2-Arachidonoylglycerol (2-AG) is the main endocannabinoid, found in our bodies.that work in conjunction with anandamide and has an effect, when binding to the CB receptors within our bodies. Specifically, 2-AG could be a full agonist of each CB receptor, and is the primary matter (binding molecule) for the CB2 receptor.

2-AG is the most abundant endocannabinoid found within the body, and like anandamide, is believed to play a vital role within the regulation of general health sustaining a healthy endocannabinoid system.


2-Arachidonyl glyceryl ether (noladin ether)

In 2001, a third, ether-type endocannabinoid, 2-arachidonyl group ether (noladin ether), was isolated from porcine brain.

Prior to this discovery, it had been synthesized as a stable analog of 2-AG; so, some contention remains over its classification as Associate in Nursing endocannabinoid, as another cluster did not
detect the substance at "any considerable amount" within the brains of many completely different classspecies.
It binds primarily to the CB1 receptor, and solely weak to the CB2 receptor.

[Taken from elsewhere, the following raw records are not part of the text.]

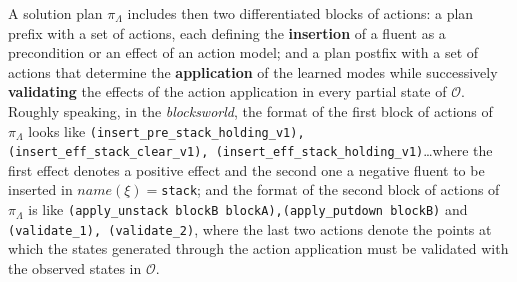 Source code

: \documentclass[runningheads]{llncs}
\begin{document}
A solution plan $\pi_\Lambda$ includes then two differentiated blocks of actions: a plan prefix with a set of actions, each defining the \textbf{insertion} of a fluent as a precondition or an effect of an action model; and a plan postfix with a set of actions that determine the \textbf{application} of the learned modes while successively \textbf{validating} the effects of the action application in every partial state of ${\mathcal O}$. Roughly speaking, in the \emph{blocksworld}, the format of the first block of actions of $\pi_\Lambda$ looks like {\tt{\small (insert\_pre\_stack\_holding\_v1)}, {\tt\small (insert\_eff\_stack\_clear\_v1)}, {\tt\small (insert\_eff\_stack\_holding\_v1)}}\ldots where the first effect denotes a positive effect and the second one a negative fluent to be inserted in $name(\xi)=${\tt{\small stack}}; and the format of the second block of actions of $\pi_\Lambda$ is like {\tt{\small (apply\_unstack blockB blockA),(apply\_putdown blockB)}} and {\tt{\small (validate\_1)}, {\tt\small (validate\_2)}}, where the last two actions denote the points at which the states generated through the action application must be validated with the observed states in ${\mathcal O}$.
\end{document}
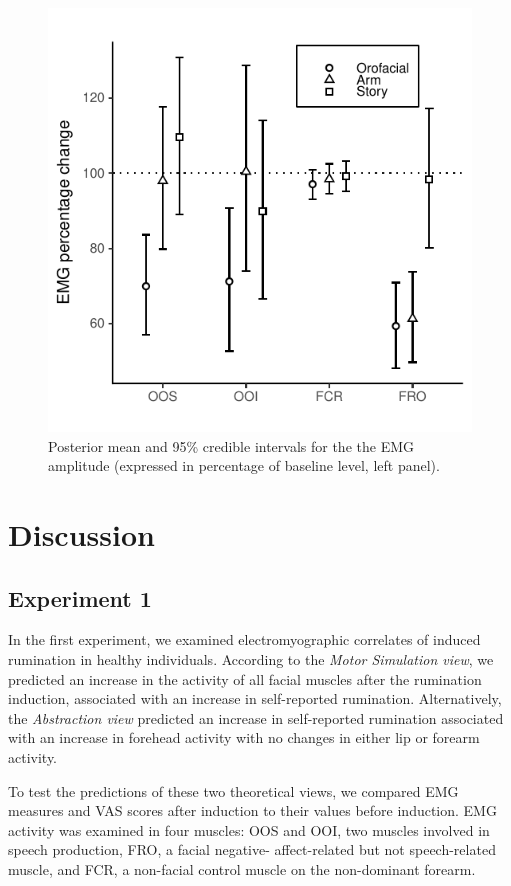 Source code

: \documentclass[a4paper,12pt,twoside,openright,oldfontcommands,final]{memoir}
\begin{document}
\begin{figure}[H]

{\centering \includegraphics[width=0.75\linewidth]{assets/emg_fig3} 

}

\caption{Posterior mean and 95\% credible intervals for the the EMG amplitude (expressed in percentage of baseline level, left panel).}\label{fig:resultsemgfig3}
\end{figure}

\hypertarget{discussion}{%
\section{Discussion}\label{discussion}}

\hypertarget{experiment-1}{%
\subsection{Experiment 1}\label{experiment-1}}

In the first experiment, we examined electromyographic correlates of induced rumination in healthy individuals. According to the \emph{Motor Simulation view}, we predicted an increase in the activity of all facial muscles after the rumination induction, associated with an increase in self-reported rumination. Alternatively, the \emph{Abstraction view} predicted an increase in self-reported rumination associated with an increase in forehead activity with no changes in either lip or forearm activity.

To test the predictions of these two theoretical views, we compared EMG measures and VAS scores after induction to their values before induction. EMG activity was examined in four muscles: OOS and OOI, two muscles involved in speech production, FRO, a facial negative- affect-related but not speech-related muscle, and FCR, a non-facial control muscle on the non-dominant forearm.
\end{document}
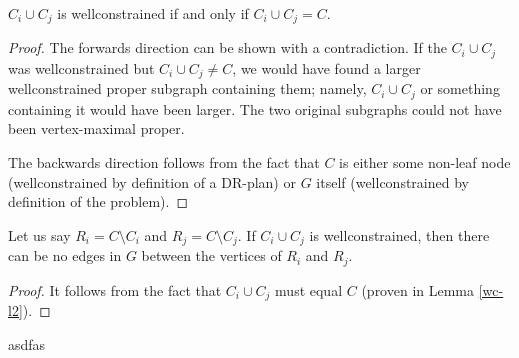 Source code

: \documentclass[11pt]{article}
\begin{document}
\begin{lemma}\label{wc-l2}
$C_i\cup C_j$ is wellconstrained if and only if $C_i\cup C_j = C$.
\end{lemma}

\begin{proof}
The forwards direction can be shown with a contradiction. If the $C_i\cup C_j$ was wellconstrained but $C_i\cup C_j \neq C$, we would have found a larger wellconstrained proper subgraph containing them; namely, $C_i\cup C_j$ or something containing it would have been larger. The two original subgraphs could not have been vertex-maximal proper.

The backwards direction follows from the fact that $C$ is either some non-leaf node (wellconstrained by definition of a DR-plan) or $G$ itself (wellconstrained by definition of the problem).
\end{proof}

\begin{corollary}\label{wc-c1}
Let us say $R_i=C\setminus C_i$ and $R_j=C\setminus C_j$. If $C_i\cup C_j$ is wellconstrained, then there can be no edges in $G$ between the vertices of $R_i$ and $R_j$.
\end{corollary}

\begin{proof}
It follows from the fact that $C_i\cup C_j$ must equal $C$ (proven in Lemma \ref{wc-l2}).
\end{proof}





\begin{lemma}
asdfas
\end{lemma}
\end{document}
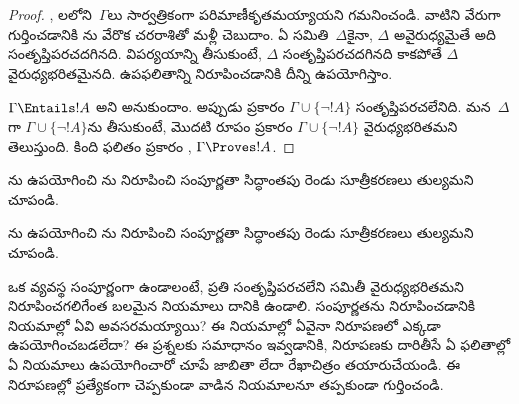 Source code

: \documentclass[../../../include/open-logic-section]{subfiles}
\begin{document}
\begin{proof}
, లలోని~$\Gamma$లు
సార్వత్రికంగా పరిమాణీకృతమయ్యాయని గమనించండి. వాటిని వేరుగా గుర్తించడానికి
ను వేరొక చరరాశితో మళ్లీ చెబుదాం. ఏ
 సమితి~$\Delta$కైనా, $\Delta$ అవైరుధ్యమైతే అది
సంతృప్తిపరచదగినది. విపర్యయాన్ని తీసుకుంటే, $\Delta$
సంతృప్తిపరచదగినది కాకపోతే $\Delta$ వైరుధ్యభరితమైనది. ఉపఫలితాన్ని
నిరూపించడానికి దీన్ని ఉపయోగిస్తాం.

$\Gamma \Entails !A$ అని అనుకుందాం. అప్పుడు
 ప్రకారం $\Gamma \cup \{\lnot !A\}$
సంతృప్తిపరచలేనిది. మన~$\Delta$గా $\Gamma \cup \{\lnot !A\}$ను
తీసుకుంటే,  మొదటి రూపం ప్రకారం $\Gamma \cup
\{\lnot !A\}$ వైరుధ్యభరితమని తెలుస్తుంది. కింది ఫలితం ప్రకారం
,
$\Gamma \Proves !A$.
\end{proof}

\begin{prob}
ను ఉపయోగించి
ను నిరూపించి
సంపూర్ణతా సిద్ధాంతపు రెండు సూత్రీకరణలు తుల్యమని చూపండి.
\end{prob}
\tagendprob

\begin{prob}
ను ఉపయోగించి
ను నిరూపించి
సంపూర్ణతా సిద్ధాంతపు రెండు సూత్రీకరణలు తుల్యమని చూపండి.
\end{prob}
\tagendprob

\begin{prob}
ఒక  వ్యవస్థ సంపూర్ణంగా ఉండాలంటే, ప్రతి
సంతృప్తిపరచలేని సమితీ వైరుధ్యభరితమని నిరూపించగలిగేంత బలమైన నియమాలు
దానికి ఉండాలి. సంపూర్ణతను నిరూపించడానికి  నియమాల్లో ఏవి
అవసరమయ్యాయి? ఈ నియమాల్లో ఏవైనా నిరూపణలో ఎక్కడా ఉపయోగించబడలేదా? ఈ
ప్రశ్నలకు సమాధానం ఇవ్వడానికి,
 నిరూపణకు దారితీసే ఏ ఫలితాల్లో
ఏ  నియమాలు ఉపయోగించారో చూపే జాబితా లేదా రేఖాచిత్రం
తయారుచేయండి. ఈ నిరూపణల్లో ప్రత్యేకంగా చెప్పకుండా వాడిన నియమాలనూ తప్పకుండా
గుర్తించండి.
\end{prob}
\tagendprob
\end{document}
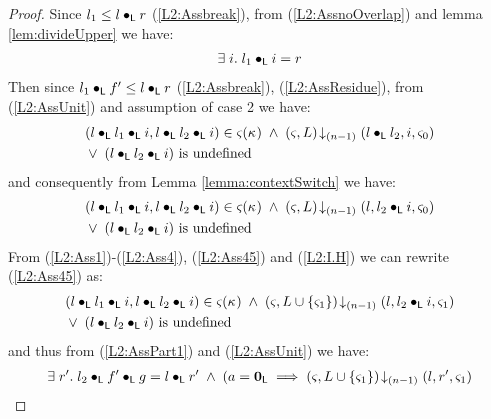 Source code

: \begin{lemma}[]
\begin{proof}
Since $l_1 \leq l \bullet_{\textsf{L}} r$ (\ref{L2:Assbreak}), from (\ref{L2:AssnoOverlap}) and lemma \ref{lem:divideUpper} we have:
%
\begin{align}
	\exists\; i.\; l_1 \bullet_{\textsf{L}} i = r \label{L2:AssResidue}
\end{align}
Then since $l_1 \bullet_{\textsf{L}} f' \leq l \bullet_{\textsf{L}} r$ (\ref{L2:Assbreak}), (\ref{L2:AssResidue}), from (\ref{L2:AssUnit}) and assumption of case 2 we have:
%
\begin{align}
	& (l \bullet_{\textsf{L}} l_1 \bullet_{\textsf{L}} i, l \bullet_{\textsf{L}} l_2 \bullet_{\textsf{L}} i) \in \varsigma_{}(\kappa_{}) \;\land\; \left(\varsigma_{}, L\right) \!\downarrow_{(n-1)} \left(l \bullet_{\textsf{L}} l_2, i, \varsigma_{0}\right) \nonumber\\
	& \lor\; (l \bullet_{\textsf{L}} l_2 \bullet_{\textsf{L}} i) \text{ is undefined} \label{L2:Ass49}
\end{align} 
%
and consequently from Lemma  \ref{lemma:contextSwitch} we have:
%
\begin{align}
	& (l \bullet_{\textsf{L}} l_1 \bullet_{\textsf{L}} i, l \bullet_{\textsf{L}} l_2 \bullet_{\textsf{L}} i) \in \varsigma_{}(\kappa_{}) \;\land\; \left(\varsigma_{}, L\right) \!\downarrow_{(n-1)} \left(l , l_2 \bullet_{\textsf{L}}  i, \varsigma_{0}\right) \nonumber\\
	& \lor\; (l \bullet_{\textsf{L}} l_2 \bullet_{\textsf{L}} i) \text{ is undefined} \label{L2:Ass45}
\end{align} 
%
From (\ref{L2:Ass1})-(\ref{L2:Ass4}), (\ref{L2:Ass45}) and (\ref{L2:I.H}) we can rewrite (\ref{L2:Ass45}) as:
\begin{align}
	& (l \bullet_{\textsf{L}} l_1 \bullet_{\textsf{L}} i, l \bullet_{\textsf{L}} l_2 \bullet_{\textsf{L}} i) \in \varsigma_{}(\kappa_{}) \;\land\; \left(\varsigma_{}, L \cup \{\varsigma_{1}\}\right) \!\downarrow_{(n-1)} \left(l , l_2 \bullet_{\textsf{L}}  i, \varsigma_{1}\right) \nonumber\\
	& \lor\; (l \bullet_{\textsf{L}} l_2 \bullet_{\textsf{L}} i) \text{ is undefined} \label{L2:Ass52}
\end{align}
%
and thus from (\ref{L2:AssPart1}) and (\ref{L2:AssUnit}) we have:
%
\begin{align}
	\exsts{r'}	l_2 \composeL f' \composeL g = l \composeL r' \;\land\; (a = \unitL \implies \extendsAMUpto{\amod{}, L \cup \{\amod{1}\}}{(n-1)}{l }{r'}{\amod{1}} \nonumber\\

\end{align}
\end{proof}
\end{lemma}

N-Arachidonoyl dopamine (NADA)

Discovered in 2000, N-Arachidonoyl dopamine (NADA) preferentially binds to the CB1 receptor.
Like anandamide, NADA is also an agonist for the vanilloid receptor sub type 1 (TRPV1), a member of the vanilloid receptor family.Virodhamine (OAE)

A fifth endocannabinoid, virodhamine, or O-arachidonoyl-ethanolamine (OAE), was discovered in June 2002.
Although it's a full agonist at CB2 and a partial agonist at CB1, it behaves as a CB1 antagonist in.
In rats, virodhamine was found to be gift at comparable or slightly lower concentrations than anandamide within the brain, however 2- to 9-fold higher concentrations peripherally

Lysophosphatidylinositol (LPI)

Recent proof has highlighted lysophosphatidylinositol because the endogenous substance to novel endocannabinoid receptor GPR55, creating it a powerful rival because the sixth endocannabinoid.